**What this task involves**
A faithful copy is required. Print each line of the data exactly and omit the pictures.

Stored entries
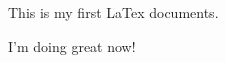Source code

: \documentclass[11pt]{article}
\begin{document}
This is my first LaTex documents.

I'm doing great now!
\end{document}
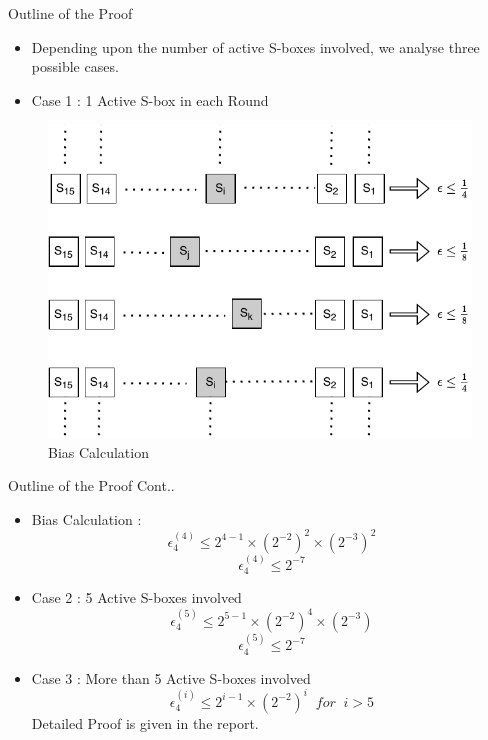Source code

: \begin{frame}{Outline of the Proof}
\begin{itemize}
    \item Depending upon the number of active S-boxes involved, we analyse three possible cases.
    \item Case 1 : 1 Active S-box in each Round 
\end{itemize}
\begin{figure}[H]
        \centering
        \includegraphics[width=\linewidth]{LC1.pdf}
        \endminipage
        \caption{Bias Calculation}
    \end{figure}
    
\end{frame}

\begin{frame}{Outline of the Proof Cont..}
\begin{itemize}
    \item Bias Calculation : 
    \begin{equation*}
        \epsilon_4^{(4)} \leq 2^{4-1} \times (2^{-2})^2 \times (2^{-3})^2
    \end{equation*}
    \begin{equation*}
        \epsilon_4^{(4)} \leq 2^{-7} 
    \end{equation*}
    \item Case 2 : 5 Active S-boxes involved
    \begin{equation*}
        \epsilon_4^{(5)} \leq 2^{5-1} \times (2^{-2})^4 \times (2^{-3})
    \end{equation*}
    \begin{equation*}
        \epsilon_4^{(5)} \leq 2^{-7} 
    \end{equation*}
    \item Case 3 : More than 5 Active S-boxes involved
    \begin{equation*}
        \epsilon_4^{(i)} \leq 2^{i-1} \times (2^{-2})^i \;\; for \;\; i > 5
    \end{equation*}
    Detailed Proof is given in the report.
\end{itemize}
\end{frame}

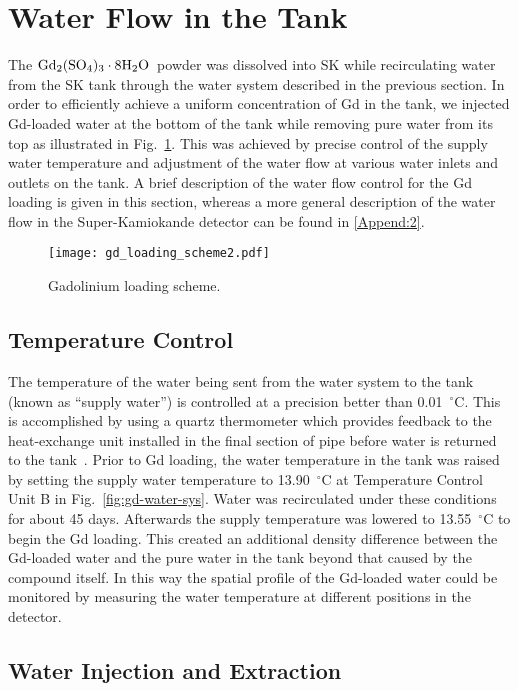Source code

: \documentclass[preprint,12pt]{elsarticle}
\newcommand{\GdSOw}{$\rm Gd_2(\rm SO_4)_3\cdot \rm 8H_2O$\ }
\begin{document}
\section{Water Flow in the Tank} %
\label{sec:water_flow}
The \GdSOw powder was dissolved into SK while recirculating water from the SK tank through the water system described in the previous section. 
In order to efficiently achieve a uniform concentration of Gd in the tank, we injected Gd-loaded water at the bottom of the tank while removing pure water from its top as illustrated in Fig.~\ref{fig:gd_loading_scheme}.
This was achieved by precise control of the supply water temperature and adjustment of the water flow at various water inlets and outlets on the tank. 
A brief description of the water flow control for the Gd loading is given in this section, whereas a more general description of the water flow in the  Super-Kamiokande detector can be found in \ref{Append:2}.

\begin{figure}[htb]
\centering\texttt{[image: gd\_loading\_scheme2.pdf]}
\caption{Gadolinium loading scheme.}
\label{fig:gd_loading_scheme}
\end{figure}

\subsection{Temperature Control}

The temperature of the water being sent from the water system to the tank (known as ``supply water'') is controlled at a precision better than 0.01~$^\circ$C.  This is accomplished by using a quartz thermometer which provides feedback to the heat-exchange unit installed in the final section of pipe before water is returned to the tank~\cite{Sekiya:2015rla}.
Prior to Gd loading, the water temperature in the tank was raised by setting the supply water temperature to 13.90~$^\circ$C at Temperature Control Unit B in Fig.~\ref{fig:gd-water-sys}. 
Water was recirculated under these conditions for about 45 days.
Afterwards the supply temperature was lowered to 13.55~$^\circ$C to begin the Gd loading. 
This created an additional density difference between the  Gd-loaded water and the pure water in the tank beyond that caused by the compound itself.
In this way the spatial profile of the Gd-loaded water could be monitored by measuring the water temperature at different positions in the detector.


\subsection{Water Injection and Extraction}
\end{document}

**Answer for the task**
Source code

: \documentclass[11pt]{article}
\begin{document}
This is my first LaTex documents.

I'm doing great now!
\end{document}
Source code

: \begin{frame}{Outline of the Proof}
\begin{itemize}
    \item Depending upon the number of active S-boxes involved, we analyse three possible cases.
    \item Case 1 : 1 Active S-box in each Round 
\end{itemize}
\begin{figure}[H]
        \centering
        \includegraphics[width=\linewidth]{LC1.pdf}
        \endminipage
        \caption{Bias Calculation}
    \end{figure}
    
\end{frame}

\begin{frame}{Outline of the Proof Cont..}
\begin{itemize}
    \item Bias Calculation : 
    \begin{equation*}
        \epsilon_4^{(4)} \leq 2^{4-1} \times (2^{-2})^2 \times (2^{-3})^2
    \end{equation*}
    \begin{equation*}
        \epsilon_4^{(4)} \leq 2^{-7} 
    \end{equation*}
    \item Case 2 : 5 Active S-boxes involved
    \begin{equation*}
        \epsilon_4^{(5)} \leq 2^{5-1} \times (2^{-2})^4 \times (2^{-3})
    \end{equation*}
    \begin{equation*}
        \epsilon_4^{(5)} \leq 2^{-7} 
    \end{equation*}
    \item Case 3 : More than 5 Active S-boxes involved
    \begin{equation*}
        \epsilon_4^{(i)} \leq 2^{i-1} \times (2^{-2})^i \;\; for \;\; i > 5
    \end{equation*}
    Detailed Proof is given in the report.
\end{itemize}
\end{frame}

Source code

: \documentclass[preprint,12pt]{elsarticle}
\newcommand{\GdSOw}{$\rm Gd_2(\rm SO_4)_3\cdot \rm 8H_2O$\ }
\begin{document}
\section{Water Flow in the Tank} %
\label{sec:water_flow}
The \GdSOw powder was dissolved into SK while recirculating water from the SK tank through the water system described in the previous section. 
In order to efficiently achieve a uniform concentration of Gd in the tank, we injected Gd-loaded water at the bottom of the tank while removing pure water from its top as illustrated in Fig.~\ref{fig:gd_loading_scheme}.
This was achieved by precise control of the supply water temperature and adjustment of the water flow at various water inlets and outlets on the tank. 
A brief description of the water flow control for the Gd loading is given in this section, whereas a more general description of the water flow in the  Super-Kamiokande detector can be found in \ref{Append:2}.

\begin{figure}[htb]
\centering\texttt{[image: gd\_loading\_scheme2.pdf]}
\caption{Gadolinium loading scheme.}
\label{fig:gd_loading_scheme}
\end{figure}

\subsection{Temperature Control}

The temperature of the water being sent from the water system to the tank (known as ``supply water'') is controlled at a precision better than 0.01~$^\circ$C.  This is accomplished by using a quartz thermometer which provides feedback to the heat-exchange unit installed in the final section of pipe before water is returned to the tank~\cite{Sekiya:2015rla}.
Prior to Gd loading, the water temperature in the tank was raised by setting the supply water temperature to 13.90~$^\circ$C at Temperature Control Unit B in Fig.~\ref{fig:gd-water-sys}. 
Water was recirculated under these conditions for about 45 days.
Afterwards the supply temperature was lowered to 13.55~$^\circ$C to begin the Gd loading. 
This created an additional density difference between the  Gd-loaded water and the pure water in the tank beyond that caused by the compound itself.
In this way the spatial profile of the Gd-loaded water could be monitored by measuring the water temperature at different positions in the detector.


\subsection{Water Injection and Extraction}
\end{document}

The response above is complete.